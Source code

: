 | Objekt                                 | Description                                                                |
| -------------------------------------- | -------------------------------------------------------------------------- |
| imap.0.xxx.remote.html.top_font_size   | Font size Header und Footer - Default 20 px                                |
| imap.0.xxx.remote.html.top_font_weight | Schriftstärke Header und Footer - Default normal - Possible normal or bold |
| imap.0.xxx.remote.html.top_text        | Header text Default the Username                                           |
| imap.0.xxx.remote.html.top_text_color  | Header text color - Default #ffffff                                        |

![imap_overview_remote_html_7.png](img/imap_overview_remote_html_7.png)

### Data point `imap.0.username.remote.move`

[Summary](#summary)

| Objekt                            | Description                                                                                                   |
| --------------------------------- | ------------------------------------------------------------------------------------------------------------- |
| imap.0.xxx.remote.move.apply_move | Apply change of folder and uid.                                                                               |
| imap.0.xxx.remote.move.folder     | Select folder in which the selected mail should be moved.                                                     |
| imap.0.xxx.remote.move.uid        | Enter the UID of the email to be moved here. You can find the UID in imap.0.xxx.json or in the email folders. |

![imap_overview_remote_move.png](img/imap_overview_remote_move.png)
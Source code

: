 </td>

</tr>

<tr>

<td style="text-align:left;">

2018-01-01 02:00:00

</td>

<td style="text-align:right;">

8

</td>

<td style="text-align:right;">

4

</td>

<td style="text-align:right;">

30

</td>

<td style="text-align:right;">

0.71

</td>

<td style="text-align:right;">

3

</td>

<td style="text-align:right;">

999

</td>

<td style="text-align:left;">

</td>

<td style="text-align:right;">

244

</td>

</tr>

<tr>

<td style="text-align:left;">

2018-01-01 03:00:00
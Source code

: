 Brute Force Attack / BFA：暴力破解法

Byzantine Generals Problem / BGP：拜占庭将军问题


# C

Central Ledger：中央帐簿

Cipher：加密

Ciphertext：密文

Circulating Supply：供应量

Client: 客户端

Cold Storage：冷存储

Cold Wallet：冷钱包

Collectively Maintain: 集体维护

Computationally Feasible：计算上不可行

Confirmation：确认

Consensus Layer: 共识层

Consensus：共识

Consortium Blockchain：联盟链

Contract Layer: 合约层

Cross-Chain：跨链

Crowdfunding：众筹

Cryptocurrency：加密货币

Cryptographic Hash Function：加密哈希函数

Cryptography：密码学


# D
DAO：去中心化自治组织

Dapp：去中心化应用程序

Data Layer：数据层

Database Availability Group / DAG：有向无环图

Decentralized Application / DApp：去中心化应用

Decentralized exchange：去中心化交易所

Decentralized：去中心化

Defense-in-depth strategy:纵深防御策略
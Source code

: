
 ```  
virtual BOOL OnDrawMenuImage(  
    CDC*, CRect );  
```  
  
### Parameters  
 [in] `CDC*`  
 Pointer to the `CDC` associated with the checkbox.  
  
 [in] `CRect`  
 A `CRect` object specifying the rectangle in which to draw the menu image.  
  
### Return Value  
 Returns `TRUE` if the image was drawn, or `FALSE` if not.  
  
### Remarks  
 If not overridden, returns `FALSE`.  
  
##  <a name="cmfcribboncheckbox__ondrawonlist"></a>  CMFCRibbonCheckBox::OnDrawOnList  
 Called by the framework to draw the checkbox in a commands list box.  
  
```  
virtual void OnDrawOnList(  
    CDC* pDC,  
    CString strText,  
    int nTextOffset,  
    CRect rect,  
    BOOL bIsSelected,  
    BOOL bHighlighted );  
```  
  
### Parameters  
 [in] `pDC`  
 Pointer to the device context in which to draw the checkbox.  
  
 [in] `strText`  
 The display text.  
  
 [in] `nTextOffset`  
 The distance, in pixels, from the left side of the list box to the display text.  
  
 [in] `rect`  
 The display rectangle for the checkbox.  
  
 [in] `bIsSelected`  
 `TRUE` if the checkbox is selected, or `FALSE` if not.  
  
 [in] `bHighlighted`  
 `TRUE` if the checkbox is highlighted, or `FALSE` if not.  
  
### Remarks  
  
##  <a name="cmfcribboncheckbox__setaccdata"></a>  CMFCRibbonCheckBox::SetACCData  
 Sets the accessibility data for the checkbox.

## Exercise prompt
All the lines above must be output exactly, with none omitted.

## Exercise response
Source code

: | Objekt                                 | Description                                                                |
| -------------------------------------- | -------------------------------------------------------------------------- |
| imap.0.xxx.remote.html.top_font_size   | Font size Header und Footer - Default 20 px                                |
| imap.0.xxx.remote.html.top_font_weight | Schriftstärke Header und Footer - Default normal - Possible normal or bold |
| imap.0.xxx.remote.html.top_text        | Header text Default the Username                                           |
| imap.0.xxx.remote.html.top_text_color  | Header text color - Default #ffffff                                        |

![imap_overview_remote_html_7.png](img/imap_overview_remote_html_7.png)

### Data point `imap.0.username.remote.move`

[Summary](#summary)

| Objekt                            | Description                                                                                                   |
| --------------------------------- | ------------------------------------------------------------------------------------------------------------- |
| imap.0.xxx.remote.move.apply_move | Apply change of folder and uid.                                                                               |
| imap.0.xxx.remote.move.folder     | Select folder in which the selected mail should be moved.                                                     |
| imap.0.xxx.remote.move.uid        | Enter the UID of the email to be moved here. You can find the UID in imap.0.xxx.json or in the email folders. |

![imap_overview_remote_move.png](img/imap_overview_remote_move.png)
Source code

: </td>

</tr>

<tr>

<td style="text-align:left;">

2018-01-01 02:00:00

</td>

<td style="text-align:right;">

8

</td>

<td style="text-align:right;">

4

</td>

<td style="text-align:right;">

30

</td>

<td style="text-align:right;">

0.71

</td>

<td style="text-align:right;">

3

</td>

<td style="text-align:right;">

999

</td>

<td style="text-align:left;">

</td>

<td style="text-align:right;">

244

</td>

</tr>

<tr>

<td style="text-align:left;">

2018-01-01 03:00:00
Source code

: Brute Force Attack / BFA：暴力破解法

Byzantine Generals Problem / BGP：拜占庭将军问题


# C

Central Ledger：中央帐簿

Cipher：加密

Ciphertext：密文

Circulating Supply：供应量

Client: 客户端

Cold Storage：冷存储

Cold Wallet：冷钱包

Collectively Maintain: 集体维护

Computationally Feasible：计算上不可行

Confirmation：确认

Consensus Layer: 共识层

Consensus：共识

Consortium Blockchain：联盟链

Contract Layer: 合约层

Cross-Chain：跨链

Crowdfunding：众筹

Cryptocurrency：加密货币

Cryptographic Hash Function：加密哈希函数

Cryptography：密码学


# D
DAO：去中心化自治组织

Dapp：去中心化应用程序

Data Layer：数据层

Database Availability Group / DAG：有向无环图

Decentralized Application / DApp：去中心化应用

Decentralized exchange：去中心化交易所

Decentralized：去中心化

Defense-in-depth strategy:纵深防御策略
Source code

:
 ```  
virtual BOOL OnDrawMenuImage(  
    CDC*, CRect );  
```  
  
### Parameters  
 [in] `CDC*`  
 Pointer to the `CDC` associated with the checkbox.  
  
 [in] `CRect`  
 A `CRect` object specifying the rectangle in which to draw the menu image.  
  
### Return Value  
 Returns `TRUE` if the image was drawn, or `FALSE` if not.  
  
### Remarks  
 If not overridden, returns `FALSE`.  
  
##  <a name="cmfcribboncheckbox__ondrawonlist"></a>  CMFCRibbonCheckBox::OnDrawOnList  
 Called by the framework to draw the checkbox in a commands list box.  
  
```  
virtual void OnDrawOnList(  
    CDC* pDC,  
    CString strText,  
    int nTextOffset,  
    CRect rect,  
    BOOL bIsSelected,  
    BOOL bHighlighted );  
```  
  
### Parameters  
 [in] `pDC`  
 Pointer to the device context in which to draw the checkbox.  
  
 [in] `strText`  
 The display text.  
  
 [in] `nTextOffset`  
 The distance, in pixels, from the left side of the list box to the display text.  
  
 [in] `rect`  
 The display rectangle for the checkbox.  
  
 [in] `bIsSelected`  
 `TRUE` if the checkbox is selected, or `FALSE` if not.  
  
 [in] `bHighlighted`  
 `TRUE` if the checkbox is highlighted, or `FALSE` if not.  
  
### Remarks  
  
##  <a name="cmfcribboncheckbox__setaccdata"></a>  CMFCRibbonCheckBox::SetACCData  
 Sets the accessibility data for the checkbox.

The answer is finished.